EXERCISE DETAILS:
Transcribe each line of the material as it is, and drop any picture.

INFORMATION:

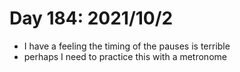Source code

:# Day 184: 2021/10/2

- I have a feeling the timing of the pauses is terrible
- perhaps I need to practice this with a metronome
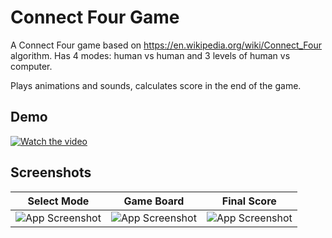 
# Connect Four Game

A Connect Four game based on https://en.wikipedia.org/wiki/Connect_Four algorithm.
Has 4 modes: human vs human and 3 levels of human vs computer.

Plays animations and sounds, calculates score in the end of the game.




## Demo

[![Watch the video](http://3kr.a56.myftpupload.com/wp-content/uploads/2024/02/Screenshot_1707552801-1.png)](http://3kr.a56.myftpupload.com/wp-content/uploads/2024/02/ConnectFourGame.mp4)




## Screenshots

| Select Mode | Game Board | Final Score |
| :----: | :----: | :----: |
| ![App Screenshot](https://3kr.a56.myftpupload.com/wp-content/uploads/2024/02/Screenshot_1707552809.png) | ![App Screenshot](https://3kr.a56.myftpupload.com/wp-content/uploads/2024/02/Screenshot_1707552836.png) | ![App Screenshot](https://3kr.a56.myftpupload.com/wp-content/uploads/2024/02/Screenshot_1707552883.png) |
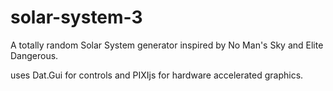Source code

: # solar-system-3

A totally random Solar System generator inspired by No Man's Sky and Elite Dangerous.

uses Dat.Gui for controls and PIXIjs for hardware accelerated graphics.
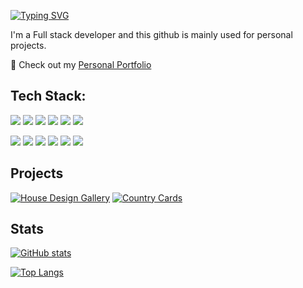 [![Typing SVG](https://readme-typing-svg.herokuapp.com?color=CEA5F7&lines=Hey+there!+Welcome+to+my+github)](https://git.io/typing-svg)

I'm a Full stack developer and this github is mainly used for personal projects.

👀 Check out my [Personal Portfolio](http://fernandafcorrea.com/)
## Tech Stack:

<img src="https://img.shields.io/badge/React-20232A?style=for-the-badge&logo=react&logoColor=61DAFB"> <img src="https://img.shields.io/badge/HTML-239120?style=for-the-badge&logo=html5&logoColor=white">
<img src="https://img.shields.io/badge/CSS-239120?&style=for-the-badge&logo=css3&logoColor=white"> <img src="https://img.shields.io/badge/JavaScript-323330?style=for-the-badge&logo=javascript&logoColor=F7DF1E">
<img src="https://img.shields.io/badge/Python-14354C?style=for-the-badge&logo=python&logoColor=white">
<img src="https://img.shields.io/badge/Flask-000000?style=for-the-badge&logo=flask&logoColor=white"> 

<img src="https://img.shields.io/badge/mongodb%20-%2347A248svg?&style=for-the-badge&logo=mongodb&logoColor=white"> <img src="https://img.shields.io/badge/git%20-%23F05032.svg?&style=for-the-badge&logo=git&logoColor=white"/>
<img src="http://img.shields.io/badge/-VS%20Code-000000?style=for-the-badge&logo=Visual-studio-code&logoColor=blue"> 
<img src="https://img.shields.io/badge/Heroku-430098?style=for-the-badge&logo=heroku&logoColor=white"> 
<img src="https://img.shields.io/badge/GitHub-100000?style=for-the-badge&logo=github&logoColor=white">
<img src="https://img.shields.io/badge/PostgreSQL-316192?style=for-the-badge&logo=postgresql&logoColor=white"> 

## Projects
[![House Design Gallery](https://github-readme-stats.vercel.app/api/pin/?username=ffrancacorrea&repo=house-design-gallery&theme=material-palenight)](https://github.com/ffrancacorrea/house-design-gallery)
[![Country Cards](https://github-readme-stats.vercel.app/api/pin/?username=ffrancacorrea&repo=country-cards&theme=material-palenight)](https://github.com/ffrancacorrea/country-cards)

## Stats

[![GitHub stats](https://github-readme-stats.vercel.app/api?username=ffrancacorrea&show_icons=true&theme=material-palenight)](https://github.com/anuraghazra/github-readme-stats)

[![Top Langs](https://github-readme-stats.vercel.app/api/top-langs/?username=ffrancacorrea&layout=compact&theme=material-palenight)](https://github.com/anuraghazra/github-readme-stats)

RESPONSE BOX:
Source code

:# Day 184: 2021/10/2

- I have a feeling the timing of the pauses is terrible
- perhaps I need to practice this with a metronome
# Connect Four Game

A Connect Four game based on https://en.wikipedia.org/wiki/Connect_Four algorithm.
Has 4 modes: human vs human and 3 levels of human vs computer.

Plays animations and sounds, calculates score in the end of the game.




## Demo

[![Watch the video](http://3kr.a56.myftpupload.com/wp-content/uploads/2024/02/Screenshot_1707552801-1.png)](http://3kr.a56.myftpupload.com/wp-content/uploads/2024/02/ConnectFourGame.mp4)




## Screenshots

| Select Mode | Game Board | Final Score |
| :----: | :----: | :----: |
| ![App Screenshot](https://3kr.a56.myftpupload.com/wp-content/uploads/2024/02/Screenshot_1707552809.png) | ![App Screenshot](https://3kr.a56.myftpupload.com/wp-content/uploads/2024/02/Screenshot_1707552836.png) | ![App Screenshot](https://3kr.a56.myftpupload.com/wp-content/uploads/2024/02/Screenshot_1707552883.png) |
Source code

: # solar-system-3

A totally random Solar System generator inspired by No Man's Sky and Elite Dangerous.

uses Dat.Gui for controls and PIXIjs for hardware accelerated graphics.
 [![Typing SVG](https://readme-typing-svg.herokuapp.com?color=CEA5F7&lines=Hey+there!+Welcome+to+my+github)](https://git.io/typing-svg)

I'm a Full stack developer and this github is mainly used for personal projects.

👀 Check out my [Personal Portfolio](http://fernandafcorrea.com/)
## Tech Stack:

<img src="https://img.shields.io/badge/React-20232A?style=for-the-badge&logo=react&logoColor=61DAFB"> <img src="https://img.shields.io/badge/HTML-239120?style=for-the-badge&logo=html5&logoColor=white">
<img src="https://img.shields.io/badge/CSS-239120?&style=for-the-badge&logo=css3&logoColor=white"> <img src="https://img.shields.io/badge/JavaScript-323330?style=for-the-badge&logo=javascript&logoColor=F7DF1E">
<img src="https://img.shields.io/badge/Python-14354C?style=for-the-badge&logo=python&logoColor=white">
<img src="https://img.shields.io/badge/Flask-000000?style=for-the-badge&logo=flask&logoColor=white"> 

<img src="https://img.shields.io/badge/mongodb%20-%2347A248svg?&style=for-the-badge&logo=mongodb&logoColor=white"> <img src="https://img.shields.io/badge/git%20-%23F05032.svg?&style=for-the-badge&logo=git&logoColor=white"/>
<img src="http://img.shields.io/badge/-VS%20Code-000000?style=for-the-badge&logo=Visual-studio-code&logoColor=blue"> 
<img src="https://img.shields.io/badge/Heroku-430098?style=for-the-badge&logo=heroku&logoColor=white"> 
<img src="https://img.shields.io/badge/GitHub-100000?style=for-the-badge&logo=github&logoColor=white">
<img src="https://img.shields.io/badge/PostgreSQL-316192?style=for-the-badge&logo=postgresql&logoColor=white"> 

## Projects
[![House Design Gallery](https://github-readme-stats.vercel.app/api/pin/?username=ffrancacorrea&repo=house-design-gallery&theme=material-palenight)](https://github.com/ffrancacorrea/house-design-gallery)
[![Country Cards](https://github-readme-stats.vercel.app/api/pin/?username=ffrancacorrea&repo=country-cards&theme=material-palenight)](https://github.com/ffrancacorrea/country-cards)

## Stats

[![GitHub stats](https://github-readme-stats.vercel.app/api?username=ffrancacorrea&show_icons=true&theme=material-palenight)](https://github.com/anuraghazra/github-readme-stats)

[![Top Langs](https://github-readme-stats.vercel.app/api/top-langs/?username=ffrancacorrea&layout=compact&theme=material-palenight)](https://github.com/anuraghazra/github-readme-stats)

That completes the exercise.